The boundary of a processor’s domain may consist of a set of disjoint ranges, so the mesh needs a clean way to tell any code which depends on the boundary how to iterate over it. The RangeIterator class in include/bout/sys/range.hxx and src/sys/range.cxx provides this.

RangeIterator can represent a single continuous range, constructed by passing the minimum and maximum values.

RangeIterator it(1,4);  // Range includes both end points
for(it.first(); !it.isDone(); it.next())
  cout << it.ind; // Prints 1234

A more canonical C++ style is also supported, using overloaded ++, *, and != operators:

for(it.first(); it != RangeIterator::end(); it++)
  cout << *it; // Prints 1234

where it++ is the same as it.next(), and *it the same as it.ind.

To iterate over several ranges, RangeIterator can be constructed with the next range as an argument:

RangeIterator it(1,4, RangeIterator(6,9));
for(it.first(); it != RangeIterator::end(); it++)
  cout << *it; // Prints 12346789

and these can be chained together to an arbitrary depth.

To support statements like:

for(RangeIterator it = mesh->iterateBndryLowerY(); !it.isDone(); it++)
  ...

the initial call to first() is optional, and everything is initialised in the constructor.

Field2D/Field3D Arithmetic Operators

The arithmetic operators (+, -, /, *) for Field2D and Field3D are generated automatically using the Jinja templating system. This requires Python 3 (2.7 may work, but only 3 is supported).

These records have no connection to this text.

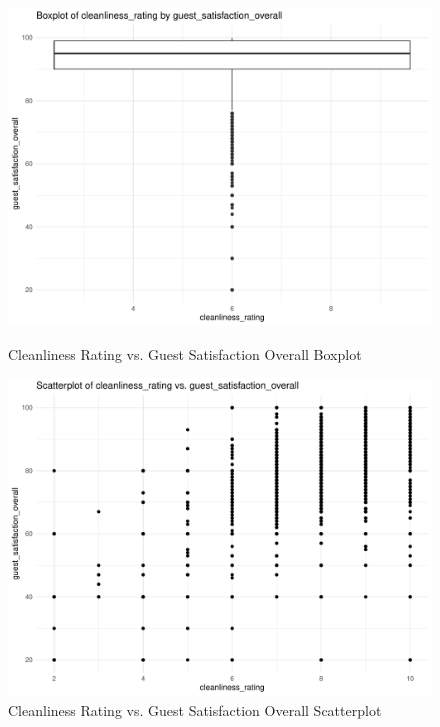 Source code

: \documentclass[12pt, letterpaper]{article}
\begin{document}
\begin{figure}[H]
  \begin{minipage}{0.45\textwidth}
    \includegraphics[width=\linewidth]{cleanliness_rating_guest_satisfaction_overall__boxplot.pdf}
    \caption{Cleanliness Rating vs. Guest Satisfaction Overall Boxplot}
    \label{fig:cleanliness_rating_guest_satisfaction_overall__boxplot}
  \end{minipage}
  \hspace{0.05\textwidth}
  \begin{minipage}{0.45\textwidth}
    \includegraphics[width=\linewidth]{cleanliness_rating_guest_satisfaction_overall__scatterplot.pdf}
    \caption{Cleanliness Rating vs. Guest Satisfaction Overall Scatterplot}
    \label{fig:cleanliness_rating_guest_satisfaction_overall__scatterplot}
  \end{minipage}


\end{figure}
\end{document}
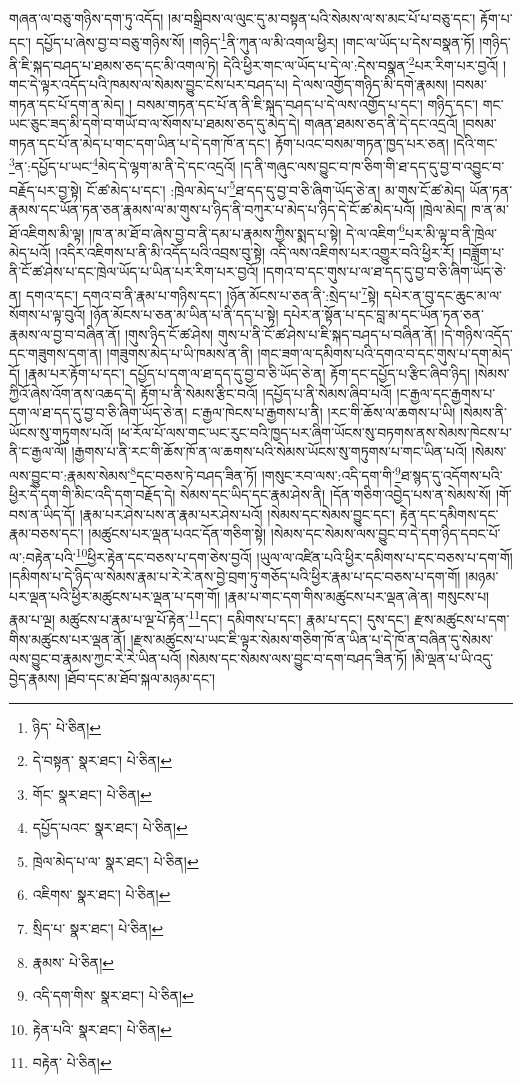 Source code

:གཞན་ལ་བཅུ་གཉིས་དག་ཏུ་འདོད། །མ་བསྒྲིབས་ལ་ལུང་དུ་མ་བསྟན་པའི་སེམས་ལ་ས་མང་པོ་པ་བཅུ་དང་། རྟོག་པ་དང་། དཔྱོད་པ་ཞེས་བྱ་བ་བཅུ་གཉིས་སོ། །གཉིད་\footnote{ཉིད་  པེ་ཅིན། }ནི་ཀུན་ལ་མི་འགལ་ཕྱིར། །གང་ལ་ཡོད་པ་དེས་བསྣན་ཏོ། །གཉིད་ནི་ཇི་སྐད་བཤད་པ་ཐམས་ཅད་དང་མི་འགལ་ཏེ། དེའི་ཕྱིར་གང་ལ་ཡོད་པ་དེ་ལ་:དེས་བསྣན་\footnote{དེ་བསྟན་  སྣར་ཐང་།  པེ་ཅིན། }པར་རིག་པར་བྱའོ། །གང་དེ་ལྟར་འདོད་པའི་ཁམས་ལ་སེམས་བྱུང་ངེས་པར་བཤད་པ། དེ་ལས་འགྱོད་གཉིད་མི་དགེ་རྣམས། །བསམ་གཏན་དང་པོ་དག་ན་མེད། །
བསམ་གཏན་དང་པོ་ན་ནི་ཇི་སྐད་བཤད་པ་དེ་ལས་འགྱོད་པ་དང་། གཉིད་དང་། གང་ཡང་ཅུང་ཟད་མི་དགེ་བ་གཡོ་བ་ལ་སོགས་པ་ཐམས་ཅད་དུ་མེད་དེ། གཞན་ཐམས་ཅད་ནི་དེ་དང་འདྲའོ། །བསམ་གཏན་དང་པོ་ན་མེད་པ་གང་དག་ཡིན་པ་དེ་དག་ཁོ་ན་དང་། རྟོག་པའང་བསམ་གཏན་ཁྱད་པར་ཅན། །དེའི་གང་\footnote{གོང་  སྣར་ཐང་།  པེ་ཅིན། }ན་:དཔྱོད་པ་ཡང་\footnote{དཔྱོད་པའང་  སྣར་ཐང་།  པེ་ཅིན། }མེད་དེ་ལྷག་མ་ནི་དེ་དང་འདྲའོ། །ད་ནི་གཞུང་ལས་བྱུང་བ་ཁ་ཅིག་གི་ཐ་དད་དུ་བྱ་བ་འབྱུང་བ་བརྗོད་པར་བྱ་སྟེ། ངོ་ཚ་མེད་པ་དང་། :ཁྲེལ་མེད་པ་\footnote{ཁྲེལ་མེད་པ་ལ་  སྣར་ཐང་།  པེ་ཅིན། }ཐ་དད་དུ་བྱ་བ་ཅི་ཞིག་ཡོད་ཅེ་ན། མ་གུས་ངོ་ཚ་མེད། ཡོན་ཏན་རྣམས་དང་ཡོན་ཏན་ཅན་རྣམས་ལ་མ་གུས་པ་ཉིད་ནི་བཀུར་པ་མེད་པ་ཉིད་དེ་ངོ་ཚ་མེད་པའོ། །ཁྲེལ་མེད། ཁ་ན་མ་ཐོ་འཇིགས་མི་ལྟ། །ཁ་ན་མ་ཐོ་བ་ཞེས་བྱ་བ་ནི་དམ་པ་རྣམས་ཀྱིས་སྨད་པ་སྟེ། དེ་ལ་འཇིག་\footnote{འཇིགས་  སྣར་ཐང་།  པེ་ཅིན། }པར་མི་ལྟ་བ་ནི་ཁྲེལ་མེད་པའོ། །འདིར་འཇིགས་པ་ནི་མི་འདོད་པའི་འབྲས་བུ་སྟེ། འདི་ལས་འཇིགས་པར་འགྱུར་བའི་ཕྱིར་རོ། །བཟློག་པ་ནི་ངོ་ཚ་ཤེས་པ་དང་ཁྲེལ་ཡོད་པ་ཡིན་པར་རིག་པར་བྱའོ། །དགའ་བ་དང་གུས་པ་ལ་ཐ་དད་དུ་བྱ་བ་ཅི་ཞིག་ཡོད་ཅེ་ན། དགའ་དང་། དགའ་བ་ནི་རྣམ་པ་གཉིས་དང་། །ཉོན་མོངས་པ་ཅན་ནི་:སྲེད་པ་\footnote{སྲིད་པ་  སྣར་ཐང་།  པེ་ཅིན། }སྟེ། དཔེར་ན་བུ་དང་ཆུང་མ་ལ་སོགས་པ་ལྟ་བུའོ། །ཉོན་མོངས་པ་ཅན་མ་ཡིན་པ་ནི་དད་པ་སྟེ། དཔེར་ན་སྟོན་པ་དང་བླ་མ་དང་ཡོན་ཏན་ཅན་རྣམས་ལ་བྱ་བ་བཞིན་ནོ། །གུས་ཉིད་ངོ་ཚ་ཤེས། གུས་པ་ནི་ངོ་ཚ་ཤེས་པ་ཇི་སྐད་བཤད་པ་བཞིན་ནོ། །དེ་གཉིས་འདོད་དང་གཟུགས་དག་ན། །གཟུགས་མེད་པ་ཡི་ཁམས་ན་ནི། །གང་ཟག་ལ་དམིགས་པའི་དགའ་བ་དང་གུས་པ་དག་མེད་དོ། །རྣམ་པར་རྟོག་པ་དང་། དཔྱོད་པ་དག་ལ་ཐ་དད་དུ་བྱ་བ་ཅི་ཡོད་ཅེ་ན། རྟོག་དང་དཔྱོད་པ་རྩིང་ཞིབ་ཉིད། །སེམས་ཀྱིའོ་ཞེས་འོག་ནས་འཆད་དེ། རྟོག་པ་ནི་སེམས་རྩིང་བའོ། །དཔྱོད་པ་ནི་སེམས་ཞིབ་པའོ། །ང་རྒྱལ་དང་རྒྱགས་པ་དག་ལ་ཐ་དད་དུ་བྱ་བ་ཅི་ཞིག་ཡོད་ཅེ་ན། ང་རྒྱལ་ཁེངས་པ་རྒྱགས་པ་ནི། །རང་གི་ཆོས་ལ་ཆགས་པ་ཡི། །སེམས་ནི་ཡོངས་སུ་གཏུགས་པའོ། །ཕ་རོལ་པོ་ལས་གང་ཡང་རུང་བའི་ཁྱད་པར་ཞིག་ཡོངས་སུ་བཏགས་ནས་སེམས་ཁེངས་པ་ནི་ང་རྒྱལ་ལོ། །རྒྱགས་པ་ནི་རང་གི་ཆོས་ཁོ་ན་ལ་ཆགས་པའི་སེམས་ཡོངས་སུ་གཏུགས་པ་གང་ཡིན་པའོ། །སེམས་ལས་བྱུང་བ་:རྣམས་སེམས་\footnote{རྣམས་  པེ་ཅིན། }དང་བཅས་ཏེ་བཤད་ཟིན་ཏོ། །གསུང་རབ་ལས་:འདི་དག་གི་\footnote{འདི་དག་གིས་  སྣར་ཐང་།  པེ་ཅིན། }ཐ་སྙད་དུ་འདོགས་པའི་ཕྱིར་དེ་དག་གི་མིང་འདི་དག་བརྗོད་དེ། སེམས་དང་ཡིད་དང་རྣམ་ཤེས་ནི། །དོན་གཅིག་འབྱེད་པས་ན་སེམས་སོ། །གོ་བས་ན་ཡིད་དོ། །རྣམ་པར་ཤེས་པས་ན་རྣམ་པར་ཤེས་པའོ། །སེམས་དང་སེམས་བྱུང་དང་། རྟེན་དང་དམིགས་དང་རྣམ་བཅས་དང་། །མཚུངས་པར་ལྡན་པའང་དོན་གཅིག་སྟེ། །སེམས་དང་སེམས་ལས་བྱུང་བ་དེ་དག་ཉིད་དབང་པོ་ལ་:བརྟེན་པའི་\footnote{རྟེན་པའི་  སྣར་ཐང་།  པེ་ཅིན། }ཕྱིར་རྟེན་དང་བཅས་པ་དག་ཅེས་བྱའོ། །ཡུལ་ལ་འཛིན་པའི་ཕྱིར་དམིགས་པ་དང་བཅས་པ་དག་གོ། །དམིགས་པ་དེ་ཉིད་ལ་སེམས་རྣམ་པ་རེ་རེ་ནས་བྱེ་བྲག་ཏུ་གཅོད་པའི་ཕྱིར་རྣམ་པ་དང་བཅས་པ་དག་གོ། །མཉམ་པར་ལྡན་པའི་ཕྱིར་མཚུངས་པར་ལྡན་པ་དག་གོ། །རྣམ་པ་གང་དག་གིས་མཚུངས་པར་ལྡན་ཞེ་ན། གསུངས་པ། རྣམ་པ་ལྔ། མཚུངས་པ་རྣམ་པ་ལྔ་པོ་རྟེན་\footnote{བརྟེན་  པེ་ཅིན། }དང་། དམིགས་པ་དང་། རྣམ་པ་དང་། དུས་དང་། རྫས་མཚུངས་པ་དག་གིས་མཚུངས་པར་ལྡན་ནོ། །རྫས་མཚུངས་པ་ཡང་ཇི་ལྟར་སེམས་གཅིག་ཁོ་ན་ཡིན་པ་དེ་ཁོ་ན་བཞིན་དུ་སེམས་ལས་བྱུང་བ་རྣམས་ཀྱང་རེ་རེ་ཡིན་པའོ། །སེམས་དང་སེམས་ལས་བྱུང་བ་དག་བཤད་ཟིན་ཏོ། །མི་ལྡན་པ་ཡི་འདུ་བྱེད་རྣམས། །ཐོབ་དང་མ་ཐོབ་སྐལ་མཉམ་དང་།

Because this is fairly low-level code, and we don’t expect it to change very much, the generated code is kept in the git repository. This has the benefit that Python and Jinja are not needed to build BOUT++, only to change the Field operator code.

Warning

You should not modify the generated code directly. Instead, modify the template and re-generate the code. If you commit changes to the template and/or driver, make sure to re-generate the code and commit it as well

The Jinja template is in src/field/gen_fieldops.jinja, and the driver is src/field/gen_fieldops.py. The driver loops over every combination of BoutReal, Field2D, Field3D (collectively just “fields” here) with the arithmetic operators, and uses the template to generate the appropriate code. There is some logic in the template to handle certain combinations of the input fields: for example, for the binary infix operators, only check the two arguments are on identical meshes if neither is BoutReal.

To install Jinja:

$ pip3 install --user Jinja2

To re-generate the code, there is a make target for gen_fieldops.cxx in src/field/makefile. This also tries to apply clang-format in order to keep to a consistent code style.

Note

clang-format is bundled with clang. This should be available through your system package manager. If you do not have sufficient privileges on your system, you can install it from the source clang. One of the BOUT++ maintainers can help apply it for you too.